In return for adding the royalty revenue from the 17 net new restaurants to the Royalty Pool, BPI has received 518,607 Additional Entitlements. The 518,607 represents 80% (648,259 represents 100%) of the Additional Entitlements with the balance to be received by BPI when the actual full year performance of the new restaurants is known with certainty. The 518,607 Additional Entitlements represents 2.9% of the Fund units on a fully diluted basis. The full 648,259 Additional Entitlements would represent 3.5% of the Fund on a fully diluted basis. Including the 648,259 Additional Entitlements described above, BPI has the right to acquire 4,212,386 Fund Units, representing 23.1% of the Fund Units on a fully diluted basis. The issuance of the Additional Entitlements to BPI is subject to approval by the Toronto Stock Exchange.

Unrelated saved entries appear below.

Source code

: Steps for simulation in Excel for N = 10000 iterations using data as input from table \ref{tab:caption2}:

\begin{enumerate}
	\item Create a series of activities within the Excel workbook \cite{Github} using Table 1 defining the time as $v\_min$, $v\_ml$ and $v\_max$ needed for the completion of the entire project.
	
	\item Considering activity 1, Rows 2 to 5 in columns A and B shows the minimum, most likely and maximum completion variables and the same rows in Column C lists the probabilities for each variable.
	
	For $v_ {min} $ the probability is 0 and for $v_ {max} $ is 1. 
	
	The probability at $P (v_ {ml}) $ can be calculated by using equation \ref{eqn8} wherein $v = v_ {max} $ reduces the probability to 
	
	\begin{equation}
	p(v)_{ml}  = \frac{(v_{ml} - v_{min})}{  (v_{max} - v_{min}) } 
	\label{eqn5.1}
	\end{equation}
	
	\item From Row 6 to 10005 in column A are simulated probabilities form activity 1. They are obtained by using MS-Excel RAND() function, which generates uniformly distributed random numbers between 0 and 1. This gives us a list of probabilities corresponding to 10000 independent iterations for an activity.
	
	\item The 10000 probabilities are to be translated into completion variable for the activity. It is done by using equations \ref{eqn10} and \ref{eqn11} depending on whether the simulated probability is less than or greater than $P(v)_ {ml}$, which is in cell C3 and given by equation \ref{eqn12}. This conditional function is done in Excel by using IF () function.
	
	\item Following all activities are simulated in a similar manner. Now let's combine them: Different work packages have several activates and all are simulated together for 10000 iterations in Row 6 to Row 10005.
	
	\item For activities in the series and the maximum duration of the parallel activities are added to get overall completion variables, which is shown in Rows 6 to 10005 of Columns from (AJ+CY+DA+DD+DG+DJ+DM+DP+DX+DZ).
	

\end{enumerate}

The estimated annual gross franchise revenue for the 18 new restaurants in 2010 is $25.7 million. Pursuant to the Amended and Restated Limited Partnership Agreement governing Boston Pizza Royalties Limited Partnership, BPI is required to deduct from this amount the actual gross franchise revenue received from the one permanently closed restaurant during the first 12 month period immediately following its addition to the Royalty Pool, which is $1.5 million. Consequently, the estimated annual gross franchise revenue for the 17 net new restaurants in 2010 is $24.2 million. The estimated 4% royalty revenue the Fund will receive in 2010 from these additional 17 net new restaurants is $1.0 million. The royalty revenue for the purposes of calculating the Additional Entitlements, therefore, is $0.9 million or 92.5%. Once the actual performance of these new restaurants for 2010 is known, the number of Additional Entitlements will be adjusted in 2011 to reflect the actual royalty revenue received by the Fund in 2010. As of January 1, 2010, there are 340 restaurants in the Royalty Pool.